* **TASK DESCRIPTION**: Tally the lines of the entries below that hold the word "terbaik", and please give only the total.

(Records drawn from a dataset)
══════════════════════════════

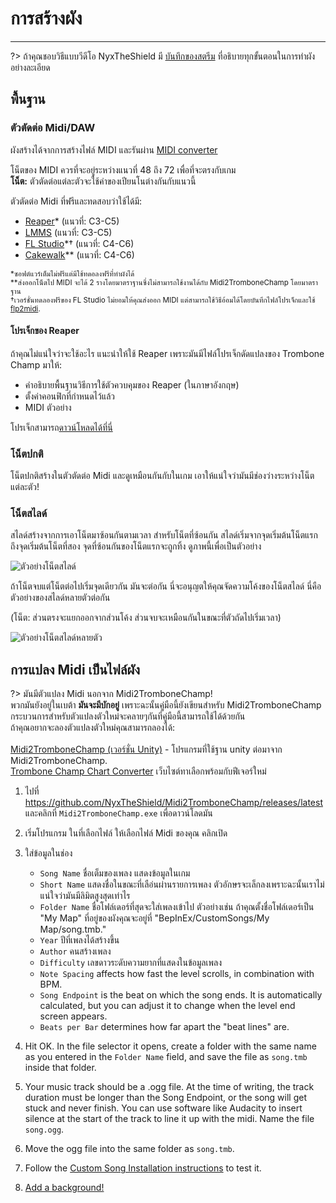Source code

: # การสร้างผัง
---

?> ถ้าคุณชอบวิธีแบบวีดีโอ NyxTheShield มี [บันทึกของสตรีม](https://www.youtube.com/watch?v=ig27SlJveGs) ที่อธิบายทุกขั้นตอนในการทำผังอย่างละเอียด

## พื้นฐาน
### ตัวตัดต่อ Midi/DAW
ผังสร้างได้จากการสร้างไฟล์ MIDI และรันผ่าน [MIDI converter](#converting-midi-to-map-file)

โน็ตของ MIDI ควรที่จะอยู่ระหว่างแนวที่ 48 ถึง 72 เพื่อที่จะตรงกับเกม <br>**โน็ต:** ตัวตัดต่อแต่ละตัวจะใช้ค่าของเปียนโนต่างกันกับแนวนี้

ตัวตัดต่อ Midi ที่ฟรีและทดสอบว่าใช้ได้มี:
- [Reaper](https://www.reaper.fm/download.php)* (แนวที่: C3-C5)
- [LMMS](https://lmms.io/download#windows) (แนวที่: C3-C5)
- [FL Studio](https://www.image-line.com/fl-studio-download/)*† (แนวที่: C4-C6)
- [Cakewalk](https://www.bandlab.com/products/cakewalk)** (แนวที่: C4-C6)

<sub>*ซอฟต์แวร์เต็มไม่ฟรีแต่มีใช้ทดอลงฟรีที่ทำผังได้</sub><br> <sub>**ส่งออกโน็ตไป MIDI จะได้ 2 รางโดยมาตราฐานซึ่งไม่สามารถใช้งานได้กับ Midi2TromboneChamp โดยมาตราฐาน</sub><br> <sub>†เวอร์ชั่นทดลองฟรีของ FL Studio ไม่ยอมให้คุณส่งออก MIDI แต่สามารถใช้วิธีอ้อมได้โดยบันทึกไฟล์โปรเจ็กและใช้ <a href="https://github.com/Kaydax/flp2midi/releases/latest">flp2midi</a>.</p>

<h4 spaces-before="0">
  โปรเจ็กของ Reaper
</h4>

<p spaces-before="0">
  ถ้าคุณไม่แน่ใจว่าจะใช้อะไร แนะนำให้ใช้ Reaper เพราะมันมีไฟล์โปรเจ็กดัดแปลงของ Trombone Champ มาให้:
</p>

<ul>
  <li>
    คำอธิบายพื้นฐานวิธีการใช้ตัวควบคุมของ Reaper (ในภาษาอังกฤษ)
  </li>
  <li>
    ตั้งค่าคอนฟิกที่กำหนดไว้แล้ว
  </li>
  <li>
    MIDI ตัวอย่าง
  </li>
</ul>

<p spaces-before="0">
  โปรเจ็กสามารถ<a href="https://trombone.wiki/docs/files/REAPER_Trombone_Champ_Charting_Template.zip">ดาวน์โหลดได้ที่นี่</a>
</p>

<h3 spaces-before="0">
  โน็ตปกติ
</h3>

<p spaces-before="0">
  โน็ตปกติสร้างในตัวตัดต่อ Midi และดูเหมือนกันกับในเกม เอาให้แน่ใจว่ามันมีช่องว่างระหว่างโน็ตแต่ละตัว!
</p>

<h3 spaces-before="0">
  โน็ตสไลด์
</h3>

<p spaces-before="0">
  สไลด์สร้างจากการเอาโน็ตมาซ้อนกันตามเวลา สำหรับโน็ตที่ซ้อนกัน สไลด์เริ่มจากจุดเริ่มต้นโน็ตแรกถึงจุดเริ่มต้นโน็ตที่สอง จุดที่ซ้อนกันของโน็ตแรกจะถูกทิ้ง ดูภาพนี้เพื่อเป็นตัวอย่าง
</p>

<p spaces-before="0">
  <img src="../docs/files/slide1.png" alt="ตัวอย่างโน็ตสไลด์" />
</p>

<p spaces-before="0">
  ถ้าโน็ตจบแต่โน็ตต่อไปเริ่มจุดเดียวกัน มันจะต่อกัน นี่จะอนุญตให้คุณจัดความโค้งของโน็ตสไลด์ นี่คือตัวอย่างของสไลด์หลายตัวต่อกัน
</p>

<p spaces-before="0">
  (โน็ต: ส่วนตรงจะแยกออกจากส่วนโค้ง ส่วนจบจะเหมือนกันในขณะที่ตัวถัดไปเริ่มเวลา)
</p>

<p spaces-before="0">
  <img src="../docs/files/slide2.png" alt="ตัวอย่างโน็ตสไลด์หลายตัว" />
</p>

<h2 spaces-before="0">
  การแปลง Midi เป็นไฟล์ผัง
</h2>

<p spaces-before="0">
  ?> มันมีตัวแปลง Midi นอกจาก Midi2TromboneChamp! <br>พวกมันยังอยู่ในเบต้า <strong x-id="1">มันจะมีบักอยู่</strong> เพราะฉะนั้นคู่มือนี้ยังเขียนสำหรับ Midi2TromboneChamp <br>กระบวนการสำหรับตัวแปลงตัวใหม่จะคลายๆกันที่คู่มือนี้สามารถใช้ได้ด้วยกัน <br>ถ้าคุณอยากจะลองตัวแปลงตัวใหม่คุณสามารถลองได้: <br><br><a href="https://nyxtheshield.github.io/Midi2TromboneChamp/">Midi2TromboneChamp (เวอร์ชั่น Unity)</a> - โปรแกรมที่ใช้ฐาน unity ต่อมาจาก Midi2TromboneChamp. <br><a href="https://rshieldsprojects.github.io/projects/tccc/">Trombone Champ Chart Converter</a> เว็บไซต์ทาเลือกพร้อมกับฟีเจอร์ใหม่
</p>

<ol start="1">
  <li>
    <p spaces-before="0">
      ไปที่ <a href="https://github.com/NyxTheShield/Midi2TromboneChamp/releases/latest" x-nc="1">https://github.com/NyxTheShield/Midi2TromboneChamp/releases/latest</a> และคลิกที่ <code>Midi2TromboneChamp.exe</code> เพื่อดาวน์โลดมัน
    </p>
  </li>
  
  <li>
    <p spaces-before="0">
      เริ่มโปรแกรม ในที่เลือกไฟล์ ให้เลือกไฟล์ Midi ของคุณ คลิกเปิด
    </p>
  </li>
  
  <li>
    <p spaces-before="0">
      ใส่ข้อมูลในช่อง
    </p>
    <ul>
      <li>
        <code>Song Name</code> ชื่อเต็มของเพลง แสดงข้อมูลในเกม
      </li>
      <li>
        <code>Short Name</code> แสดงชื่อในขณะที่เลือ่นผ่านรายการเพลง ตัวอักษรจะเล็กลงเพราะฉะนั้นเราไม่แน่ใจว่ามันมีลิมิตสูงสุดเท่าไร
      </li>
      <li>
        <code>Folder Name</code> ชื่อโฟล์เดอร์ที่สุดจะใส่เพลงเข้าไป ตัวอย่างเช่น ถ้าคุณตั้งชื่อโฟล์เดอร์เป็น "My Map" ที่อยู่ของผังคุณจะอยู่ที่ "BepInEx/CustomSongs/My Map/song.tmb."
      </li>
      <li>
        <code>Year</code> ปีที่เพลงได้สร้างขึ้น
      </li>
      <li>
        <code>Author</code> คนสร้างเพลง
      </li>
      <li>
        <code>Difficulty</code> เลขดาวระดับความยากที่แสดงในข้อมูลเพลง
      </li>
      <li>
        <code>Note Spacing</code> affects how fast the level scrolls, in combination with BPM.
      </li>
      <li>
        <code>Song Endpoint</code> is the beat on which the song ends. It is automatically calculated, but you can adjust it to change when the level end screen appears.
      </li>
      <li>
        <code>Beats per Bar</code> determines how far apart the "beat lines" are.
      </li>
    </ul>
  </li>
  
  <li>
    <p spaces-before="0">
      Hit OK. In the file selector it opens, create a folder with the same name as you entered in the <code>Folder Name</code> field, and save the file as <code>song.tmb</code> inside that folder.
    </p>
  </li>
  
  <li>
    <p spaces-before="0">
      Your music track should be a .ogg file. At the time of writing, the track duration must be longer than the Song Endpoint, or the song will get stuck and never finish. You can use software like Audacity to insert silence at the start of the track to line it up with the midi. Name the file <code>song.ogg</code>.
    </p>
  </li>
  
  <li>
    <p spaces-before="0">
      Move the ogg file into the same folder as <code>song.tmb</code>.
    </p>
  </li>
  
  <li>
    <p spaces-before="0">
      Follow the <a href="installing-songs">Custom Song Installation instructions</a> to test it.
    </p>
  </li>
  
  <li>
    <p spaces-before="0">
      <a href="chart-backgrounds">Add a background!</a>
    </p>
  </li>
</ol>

══════════════════════════════

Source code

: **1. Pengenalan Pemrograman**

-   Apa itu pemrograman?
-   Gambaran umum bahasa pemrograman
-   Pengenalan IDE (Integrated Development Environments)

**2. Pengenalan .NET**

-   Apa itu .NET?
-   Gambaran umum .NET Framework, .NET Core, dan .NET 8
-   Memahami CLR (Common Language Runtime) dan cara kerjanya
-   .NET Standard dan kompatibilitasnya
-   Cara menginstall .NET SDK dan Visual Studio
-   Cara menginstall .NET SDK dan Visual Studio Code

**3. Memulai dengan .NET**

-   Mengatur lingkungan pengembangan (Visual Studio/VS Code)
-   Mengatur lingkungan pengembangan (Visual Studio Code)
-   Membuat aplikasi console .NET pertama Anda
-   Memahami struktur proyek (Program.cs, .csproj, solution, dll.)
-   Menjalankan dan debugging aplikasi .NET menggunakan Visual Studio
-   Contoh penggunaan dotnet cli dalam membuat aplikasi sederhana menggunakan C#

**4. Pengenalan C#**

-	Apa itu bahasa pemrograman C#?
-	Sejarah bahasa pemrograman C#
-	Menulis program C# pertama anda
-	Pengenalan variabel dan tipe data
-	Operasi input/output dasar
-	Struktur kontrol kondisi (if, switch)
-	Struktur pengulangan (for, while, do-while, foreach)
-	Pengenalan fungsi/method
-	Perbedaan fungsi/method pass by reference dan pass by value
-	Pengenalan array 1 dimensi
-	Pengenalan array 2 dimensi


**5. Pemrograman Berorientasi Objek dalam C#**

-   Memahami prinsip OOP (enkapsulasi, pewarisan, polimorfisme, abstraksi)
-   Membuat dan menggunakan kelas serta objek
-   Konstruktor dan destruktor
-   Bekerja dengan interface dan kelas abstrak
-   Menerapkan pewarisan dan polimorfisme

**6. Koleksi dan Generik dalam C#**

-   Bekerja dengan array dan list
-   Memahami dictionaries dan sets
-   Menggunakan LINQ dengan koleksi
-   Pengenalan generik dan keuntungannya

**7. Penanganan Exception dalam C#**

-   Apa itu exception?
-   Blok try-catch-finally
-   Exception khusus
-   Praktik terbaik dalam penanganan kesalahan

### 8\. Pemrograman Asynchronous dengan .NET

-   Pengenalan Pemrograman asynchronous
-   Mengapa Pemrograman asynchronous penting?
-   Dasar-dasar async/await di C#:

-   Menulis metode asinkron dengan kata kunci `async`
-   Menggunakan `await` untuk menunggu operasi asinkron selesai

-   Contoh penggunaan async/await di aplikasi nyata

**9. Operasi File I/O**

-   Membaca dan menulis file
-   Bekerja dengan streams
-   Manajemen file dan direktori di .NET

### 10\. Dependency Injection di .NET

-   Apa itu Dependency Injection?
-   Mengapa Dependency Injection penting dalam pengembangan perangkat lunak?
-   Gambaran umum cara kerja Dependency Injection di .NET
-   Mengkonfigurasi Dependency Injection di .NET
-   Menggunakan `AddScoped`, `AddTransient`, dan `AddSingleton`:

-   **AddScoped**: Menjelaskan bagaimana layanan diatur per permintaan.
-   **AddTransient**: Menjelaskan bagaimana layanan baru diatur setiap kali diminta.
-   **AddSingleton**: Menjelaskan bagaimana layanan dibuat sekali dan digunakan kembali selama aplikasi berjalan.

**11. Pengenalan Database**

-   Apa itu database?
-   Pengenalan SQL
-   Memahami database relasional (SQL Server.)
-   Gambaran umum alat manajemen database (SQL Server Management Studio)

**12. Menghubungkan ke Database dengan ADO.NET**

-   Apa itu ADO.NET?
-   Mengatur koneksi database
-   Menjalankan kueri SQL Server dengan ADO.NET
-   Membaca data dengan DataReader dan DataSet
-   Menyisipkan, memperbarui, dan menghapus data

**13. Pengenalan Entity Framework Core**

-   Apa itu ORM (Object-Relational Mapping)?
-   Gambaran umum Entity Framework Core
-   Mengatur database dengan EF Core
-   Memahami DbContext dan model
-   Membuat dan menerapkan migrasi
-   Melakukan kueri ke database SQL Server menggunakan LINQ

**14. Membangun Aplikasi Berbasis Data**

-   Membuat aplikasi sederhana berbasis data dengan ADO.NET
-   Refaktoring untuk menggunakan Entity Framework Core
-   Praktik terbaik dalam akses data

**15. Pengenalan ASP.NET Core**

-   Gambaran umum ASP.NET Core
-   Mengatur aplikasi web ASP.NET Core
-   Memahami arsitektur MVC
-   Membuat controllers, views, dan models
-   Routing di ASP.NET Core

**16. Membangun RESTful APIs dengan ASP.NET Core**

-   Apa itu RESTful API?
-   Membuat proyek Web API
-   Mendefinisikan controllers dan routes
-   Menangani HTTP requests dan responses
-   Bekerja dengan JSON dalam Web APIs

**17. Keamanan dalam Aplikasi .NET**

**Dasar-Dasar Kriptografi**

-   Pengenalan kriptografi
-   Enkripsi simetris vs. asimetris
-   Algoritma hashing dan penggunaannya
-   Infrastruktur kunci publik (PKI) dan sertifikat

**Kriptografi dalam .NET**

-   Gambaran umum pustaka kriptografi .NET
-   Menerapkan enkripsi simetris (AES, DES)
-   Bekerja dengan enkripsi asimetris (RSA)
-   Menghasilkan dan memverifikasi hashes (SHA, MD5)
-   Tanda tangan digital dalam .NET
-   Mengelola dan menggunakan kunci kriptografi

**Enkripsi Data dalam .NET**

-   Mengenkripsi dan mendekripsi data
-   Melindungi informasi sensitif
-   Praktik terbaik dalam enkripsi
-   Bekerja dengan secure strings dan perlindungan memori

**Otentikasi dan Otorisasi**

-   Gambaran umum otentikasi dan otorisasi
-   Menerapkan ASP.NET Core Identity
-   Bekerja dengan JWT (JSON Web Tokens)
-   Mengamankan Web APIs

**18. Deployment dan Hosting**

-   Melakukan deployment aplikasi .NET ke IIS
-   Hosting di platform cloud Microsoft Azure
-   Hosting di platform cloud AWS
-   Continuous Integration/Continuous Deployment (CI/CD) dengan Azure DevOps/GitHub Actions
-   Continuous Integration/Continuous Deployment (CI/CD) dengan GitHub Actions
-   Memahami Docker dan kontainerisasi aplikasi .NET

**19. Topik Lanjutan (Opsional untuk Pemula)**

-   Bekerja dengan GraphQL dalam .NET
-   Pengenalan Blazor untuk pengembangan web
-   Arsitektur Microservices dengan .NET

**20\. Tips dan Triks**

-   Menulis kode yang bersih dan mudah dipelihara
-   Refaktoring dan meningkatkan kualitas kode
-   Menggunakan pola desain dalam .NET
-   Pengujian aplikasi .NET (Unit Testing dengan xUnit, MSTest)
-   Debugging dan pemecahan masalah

══════════════════════════════

* **TASK ANSWER**: 3